One of the key parameters that can be manipulated to increase the osmotic outflow is membrane efficiency. The osmotic outflow increases with increasing membrane efficiency. In most conventional water-based fluids, the membrane efficiency is low. Therefore, even if the water activity of the drilling fluid is maintained significantly lower (with a high salt concentration) than the shale-water activity, the osmotic outflow may be negligible because of the low membrane efficiency.

As a result of extensive testing, three new generations of water-based drilling fluid systems with high membrane efficiencies (greater than 80%) have been developed, including a 12% NaCl system that generated a membrane efficiency of approximately 85%. Such systems hold promise for operations where OBFs and SBFs are unsuitable or prohibited because of drilling conditions and/or regulations.

Oil Based Drilling Fluids (Mud) Types

Normally, the high salinity water phase of an invert emulsion or SBF helps stabilize reactive shale and prevent swelling. However, drilling fluids formulated with diesel or synthetic-based oil and no water phase are used to drill long shale intervals where the salinity of the formation water is highly variable. By eliminating the water phase altogether, the all-oil drilling fluid preserves shale stability throughout the interval. These drilling fluid systems are commonly used in eastern Venezuela to drill the Caripita shale, which may be up to 10,000 ft thick.
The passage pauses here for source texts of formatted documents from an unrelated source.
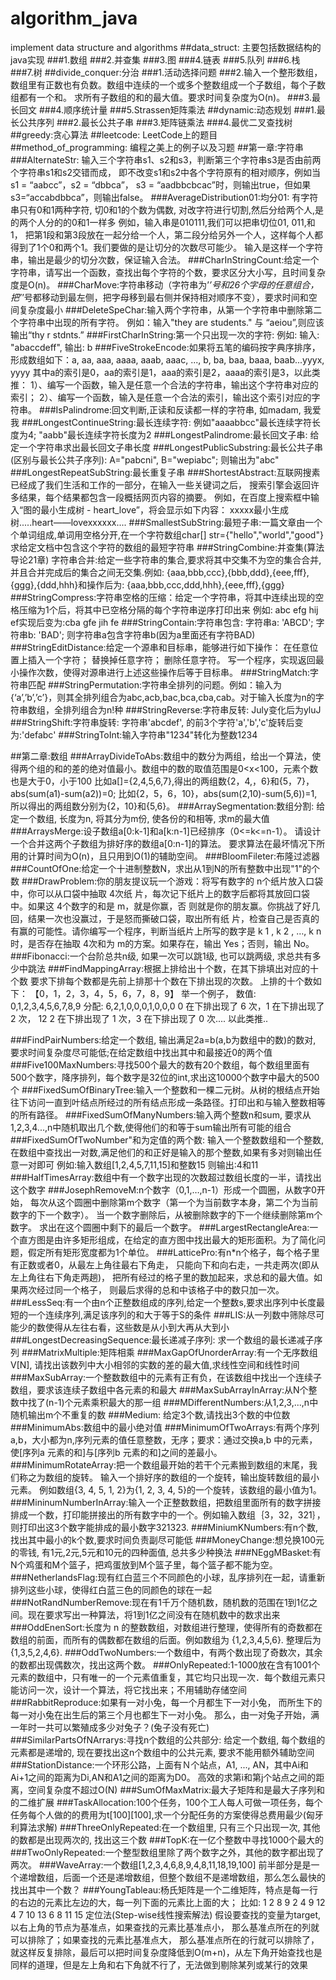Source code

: # algorithm_java
implement data structure and algorithms
##data_struct: 主要包括数据结构的java实现
###1.数组
###2.并查集
###3.图
###4.链表
###5.队列
###6.栈
###7.树
##divide_conquer:分治
###1.活动选择问题
###2.输入一个整形数组，数组里有正数也有负数。数组中连续的一个或多个整数组成一个子数组，每个子数组都有一个和。
求所有子数组的和的最大值。要求时间复杂度为O(n)。
###3.最长回文
###4.顺序统计量
###5.Strassen矩阵乘法
##dynamic:动态规划
###1.最长公共序列
###2.最长公共子串
###3.矩阵链乘法
###4.最优二叉查找树
##greedy:贪心算法
##leetcode: LeetCode上的题目
##method_of_programming: 编程之美上的例子以及习题
##第一章:字符串
###AlternateStr: 输入三个字符串s1、s2和s3，判断第三个字符串s3是否由前两个字符串s1和s2交错而成，
                 即不改变s1和s2中各个字符原有的相对顺序，例如当s1 = “aabcc”，s2 = “dbbca”，
                 s3 = “aadbbcbcac”时，则输出true，但如果s3=“accabdbbca”，则输出false。
###AverageDistribution01:均分01: 有字符串只有0和1两种字符, 切0和1的个数为偶数, 对改字符进行切割,然后分给两个人,是的两个人分的的0和1一样多
                        例如，输入串是010111,我们可以把串切位01, 011,和1， 把第1段和第3段放在一起分给一个人，第二段分给另外一个人，这样每个人都得到了1个0和两个1。我们要做的是让切分的次数尽可能少。
                        输入是这样一个字符串，输出是最少的切分次数，保证输入合法。
###CharInStringCount:给定一个字符串，请写出一个函数，查找出每个字符的个数，要求区分大小写，且时间复杂度是O(n)。
###CharMove:字符串移动（字符串为’*’号和26个字母的任意组合，把’*’号都移动到最左侧，把字母移到最右侧并保持相对顺序不变），要求时间和空间复杂度最小
###DeleteSpeChar:输入两个字符串，从第一个字符串中删除第二个字符串中出现的所有字符。
                例如：输入"they are students." 与 “aeiou”,则应该输出“thy r stdnts.”
###FirstCharInString:第一个只出现一次的字符: 例如: 输入: "abaccdeff", 输出: b
###FiveStrokeEncode:如果将五笔的编码按字典序排序，形成数组如下：a, aa, aaa, aaaa, aaab, aaac, ..., b, ba, baa, baaa, baab...yyyx, yyyy
                     其中a的索引是0，aa的索引是1，aaa的索引是2，aaaa的索引是3，以此类推：
                     1）、编写一个函数，输入是任意一个合法的字符串，输出这个字符串对应的索引；
                     2）、编写一个函数，输入是任意一个合法的索引，输出这个索引对应的字符串。
###IsPalindrome:回文判断,正读和反读都一样的字符串, 如madam, 我爱我
###LongestContinueString:最长连续字符: 例如"aaaabbcc"最长连续字符长度为4; "aabb"最长连续字符长度为2
###LongestPalindrome:最长回文子串: 给定一个字符串求出最长回文子串长度
###LongestPublicSubstring:最长公共子串(区别与最长公共子序列): A="pabcni", B="wepiabc"; 则输出为"abc"
###LongestRepeatSubString:最长重复子串
###ShortestAbstract:互联网搜素已经成了我们生活和工作的一部分，在输入一些关键词之后，
                   搜索引擎会返回许多结果，每个结果都包含一段概括网页内容的摘要。
                   例如，在百度上搜索框中输入“图的最小生成树 - heart_love”，将会显示如下内容：
                  xxxxx最小生成树.....heart——lovexxxxxx....
###SmallestSubString:最短子串:一篇文章由一个个单词组成,单词用空格分开,在一个字符数组char[] str={"hello","world","good"}
                    求给定文档中包含这个字符的数组的最短字符串
###StringCombine:并查集(算法导论21章)
                字符串合并:给定一些字符串的集合,要求将其中交集不为空的集合合并,并且合并完成后的集合之间无交集.例如:
                {aaa,bbb,ccc},{bbb,ddd},{eee,fff},{ggg},{ddd,hhh}和操作后为:
                {aaa,bbb,ccc,ddd,hhh},{eee,fff},{ggg}
###StringCompress:字符串空格的压缩：给定一个字符串，将其中连续出现的空格压缩为1个后，将其中已空格分隔的每个字符串逆序打印出来
                  例如: abc    efg  hij ef实现后变为:cba gfe jih fe
###StringContain:字符串包含: 字符串a: 'ABCD'; 字符串b: 'BAD'; 则字符串a包含字符串b(因为a里面还有字符BAD)
###StringEditDistance:给定一个源串和目标串，能够进行如下操作：
                     在任意位置上插入一个字符；
                     替换掉任意字符；
                     删除任意字符。
                     写一个程序，实现返回最小操作次数，使得对源串进行上述这些操作后等于目标串。
###StringMatch:字符串匹配
###StringPermutation:字符串全排列的问题。例如：输入为{‘a’,’b’,’c’}，则其全排列组合为abc,acb,bac,bca,cba,cab。对于输入长度为n的字符串数组，全排列组合为n!种
###StringReverse:字符串反转: July变化后为yluJ
###StringShift:字符串旋转: 字符串'abcdef', 的前3个字符'a','b','c'旋转后变为:'defabc'
###StringToInt:输入字符串"1234"转化为整数1234

##第二章:数组
###ArrayDivideToAbs:数组中的数分为两组，给出一个算法，使得两个组的和的差的绝对值最小。数组中的数的取值范围是0<x<100，元素个数也是大于0，小于100
                   比如a[]={2,4,5,6,7},得出的两组数{2，4,，6}和{5，7}，abs(sum(a1)-sum(a2))=0;
                   比如{2，5，6，10}，abs(sum(2,10)-sum(5,6))=1,所以得出的两组数分别为{2，10}和{5,6}。
###ArraySegmentation:数组分割: 给定一个数组, 长度为n, 将其分为m份, 使各份的和相等, 求m的最大值
###ArraysMerge:设子数组a[0:k-1]和a[k:n-1]已经排序（0<=k<=n-1）。
               请设计一个合并这两个子数组为排好序的数组a[0:n-1]的算法。
               要求算法在最坏情况下所用的计算时间为O(n)，且只用到O(1)的辅助空间。
###BloomFileter:布隆过滤器
###CountOfOne:给定一个十进制整数N，求出从1到N的所有整数中出现"1"的个数
###DrawProblem:你的朋友提议玩一个游戏：将写有数字的 n个纸片放入口袋中，你可以从口袋中抽取 4次纸
               片，每次记下纸片上的数字后都将其放回口袋中。如果这 4个数字的和是 m，就是你赢，否
               则就是你的朋友赢。你挑战了好几回，结果一次也没赢过，于是怒而撕破口袋，取出所有纸
               片，检查自己是否真的有赢的可能性。请你编写一个程序，判断当纸片上所写的数字是 k 1 ,
               k 2 , …, k n 时，是否存在抽取 4次和为 m的方案。如果存在，输出 Yes；否则，输出 No。
###Fibonacci:一个台阶总共n级, 如果一次可以跳1级, 也可以跳两级, 求总共有多少中跳法
###FindMappingArray:根据上排给出十个数，在其下排填出对应的十个数
                   要求下排每个数都是先前上排那十个数在下排出现的次数。
                   上排的十个数如下：
                   【0，1，2，3，4，5，6，7，8，9】
                   举一个例子，
                   数值: 0,1,2,3,4,5,6,7,8,9
                   分配: 6,2,1,0,0,0,1,0,0,0
                   0 在下排出现了 6 次，1 在下排出现了 2 次，
                   12
                   2 在下排出现了 1 次，3 在下排出现了 0 次....
                   以此类推..

###FindPairNumbers:给定一个数组, 输出满足2a=b(a,b为数组中的数)的数对, 要求时间复杂度尽可能低;在给定数组中找出其中和最接近0的两个值
###Five100MaxNumbers:寻找500个最大的数有20个数组，每个数组里面有500个数字，降序排列，每个数字是32位的int,求出这10000个数字中最大的500个
###FixedSumOfBinaryTree:输入一个整数和一棵二元树。从树的根结点开始往下访问一直到叶结点所经过的所有结点形成一条路径。打印出和与输入整数相等的所有路径。
###FixedSumOfManyNumbers:输入两个整数n和sum, 要求从1,2,3,4...,n中随机取出几个数,使得他们的和等于sum输出所有可能的组合
###FixedSumOfTwoNumber"和为定值的两个数:
                      输入一个整数数组和一个整数,在数组中查找出一对数,满足他们的和正好是输入的那个整数,如果有多对则输出任意一对即可
                      例如:输入数组[1,2,4,5,7,11,15]和整数15
                      则输出:4和11
###HalfTimesArray:数组中有一个数字出现的次数超过数组长度的一半，请找出这个数字
###JosephRemoveM:n个数字（0,1,…,n-1）形成一个圆圈，从数字0开始，
                 每次从这个圆圈中删除第m个数字（第一个为当前数字本身，第二个为当前数字的下一个数字）。
                 当一个数字删除后，从被删除数字的下一个继续删除第m个数字。 求出在这个圆圈中剩下的最后一个数字。
###LargestRectangleArea:一个直方图是由许多矩形组成，在给定的直方图中找出最大的矩形面积。为了简化问题，假定所有矩形宽度都为1个单位。
###LatticePro:有n*n个格子，每个格子里有正数或者0，从最左上角往最右下角走，
              只能向下和向右走，一共走两次(即从左上角往右下角走两趟)，
              把所有经过的格子里的数加起来，求总和的最大值。如果两次经过同一个格子，
              则最后求得的总和中该格子中的数只加一次。
###LessSeq:有一个由n个正整数组成的序列,给定一个整数s,要求出序列中长度最短的一个连续序列,满足该序列的和大于等于S的条件
###LIS:从一列数中筛除尽可能少的数使得从左往右看，这些数是从小到大再从大到小
###LongestDecreasingSequence:最长递减子序列: 求一个数组的最长递减子序列
###MatrixMultiple:矩阵相乘
###MaxGapOfUnorderArray:有一个无序数组V[N], 请找出该数列中大小相邻的实数的差的最大值,求线性空间和线性时间
###MaxSubArray:一个整数数组中的元素有正有负，在该数组中找出一个连续子数组，要求该连续子数组中各元素的和最大
###MaxSubArrayInArray:从N个整数中找了(n-1)个元素乘积最大的那一组
###MDifferentNumbers:从1,2,3,...,n中随机输出m个不重复的数
###Medium: 给定3个数,请找出3个数的中位数
###MinimumAbs:数组中的最小绝对值
###MinimumOfTwoArrays:有两个序列a,b，大小都为n,序列元素的值任意整数，无序；要求：通过交换a,b 中的元素，使[序列a 元素的和]与[序列b 元素的和]之间的差最小。
###MinimumRotateArray:把一个数组最开始的若干个元素搬到数组的末尾，我们称之为数组的旋转。
                     输入一个排好序的数组的一个旋转，输出旋转数组的最小元素。
                     例如数组{3, 4, 5, 1, 2}为{1, 2, 3, 4, 5}的一个旋转，该数组的最小值为1。
###MininumNumberInArray:输入一个正整数数组，把数组里面所有的数字拼接排成一个数，打印能拼接出的所有数字中的一个。例如输入数组｛3，32，321｝，则打印出这3个数字能排成的最小数字321323.
###MiniumKNumbers:有n个数,找出其中最小的k个数,要求时间负责副尽可能低
###MoneyChange:想兑换100元的零钱, 有1元,2元,5元和10元的四种面值, 总共多少种换法
###NEggMBasket:有N个鸡蛋和M个篮子，把鸡蛋放到M个篮子里，每个篮子都不能为空。
###NetherlandsFlag:现有红白蓝三个不同颜色的小球，乱序排列在一起，请重新排列这些小球，使得红白蓝三色的同颜色的球在一起
###NotRandNumberRemove:现在有1千万个随机数，随机数的范围在1到1亿之间。现在要求写出一种算法，将1到1亿之间没有在随机数中的数求出来
###OddEnenSort:长度为 n 的整数数组，对数组进行整理，使得所有的奇数都在数组的前面，而所有的偶数都在数组的后面。例如数组为 {1,2,3,4,5,6}. 整理后为 {1,3,5,2,4,6}.
###OddTwoNumbers:一个数组中，有两个数出现了奇数次，其余的数都出现偶数次，找出这两个数。
###OnlyRepeated:1-1000放在含有1001个元素的数组中，只有唯一的一个元素值重复，其它均只出现一次．每个数组元素只能访问一次，设计一个算法，将它找出来；不用辅助存储空间
###RabbitReproduce:如果有一对小兔，每一个月都生下一对小兔，
                   而所生下的每一对小兔在出生后的第三个月也都生下一对小兔。
                   那么，由一对兔子开始，满一年时一共可以繁殖成多少对兔子？(兔子没有死亡)
###SimilarPartsOfNArrarys:寻找n个数组的公共部分: 给定一个数组, 每个数组的元素都是递增的, 现在要找出这n个数组中的公共元素, 要求不能用额外辅助空间
###StationDistance:一个环形公路，上面有Ｎ个站点，A1, ..., AN，其中Ai和Ai+1之间的距离为Di,AN和A1之间的距离为D0。 高效的求第i和第j个站点之间的距离，空间复杂度不超过O(N)
###SumOfMaxMatrix:最大子矩阵和是最大子序列和的二维扩展
###TaskAllocation:100个任务，100个工人每人可做一项任务，每个任务每个人做的的费用为t[100][100],求一个分配任务的方案使得总费用最少(匈牙利算法求解)
###ThreeOnlyRepeated:在一个数组里, 只有三个只出现一次, 其他的数都是出现两次的, 找出这三个数
###TopK:在一亿个整数中寻找1000个最大的
###TwoOnlyRepeated:一个整型数组里除了两个数字之外，其他的数字都出现了两次。
###WaveArray:一个数组[1,2,3,4,6,8,9,4,8,11,18,19,100] 前半部分是是一个递增数组，后面一个还是递增数组，但整个数组不是递增数组，那么怎么最快的找出其中一个数？
###YoungTableau:杨氏矩阵是一个二维矩阵，特点是每一行的右边的元素比左边的大，每一列下面的元素比上面的大；
               比如:
               1 2 8 9
               2 4 9 12
               4 7 10 13
               6 8 11 15
               定位法(Step-wise线性搜索解法)
               假设要查找的变量为target, 以右上角的节点为基准点，如果查找的元素比基准点小，
               那么基准点所在的列就可以排除了；如果查找的元素比基准点大，
               那么基准点所在的行就可以排除了，就这样反复排除，最后可以把时间复杂度降低到O(m+n)，从左下角开始查找也是同样的道理，但是左上角和右下角就不行了，无法做到剔除某列或某行的效果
The current base oils in use are:

• Paraffin (alkanes). These oils have carbon-hydrogen single bonds and are either linear (normal), branched (iso), or cyclic (ring) with carbon chain link of C10 to C22.
• Olephins (alkenes). These oils have carbon-hydrogen double bonds, either alpha olephins with the double bond between the number 1 and number 2 carbon or internal olephins with the double bond moved internally and carbon chain lengths of C15 to C18.
• Esters. These oils are modified vegetable oils, primarily from palm oil.

Invert Emulsion Drilling Muds Type

Diesel and mineral oil OBFs—also called “invert emulsions”—are inhibitive, resistant to contaminants, stable at high temperatures and pressures, lubricious, and noncorrosive. A typical oil-based mud composition is illustrated in Fig. 2. Onshore, they are the fluids of choice for drilling troublesome shale sections, extended-reach wells that would be otherwise prone to pipe-sticking problems, and dangerous HP/HT H2S wells. The drilling efficiency of an OBF system can save days, perhaps weeks, on the time required to drill the well.

These drilling fluid systems types are also subject to stringent disposal regulations because of their toxicity. Mineral oil formulations are considered less toxic than diesel-based fluids, but not a suitable alternative where “greener” SBFs are available. The use of diesel or mineral-oil-based fluids is absolutely prohibited in some areas.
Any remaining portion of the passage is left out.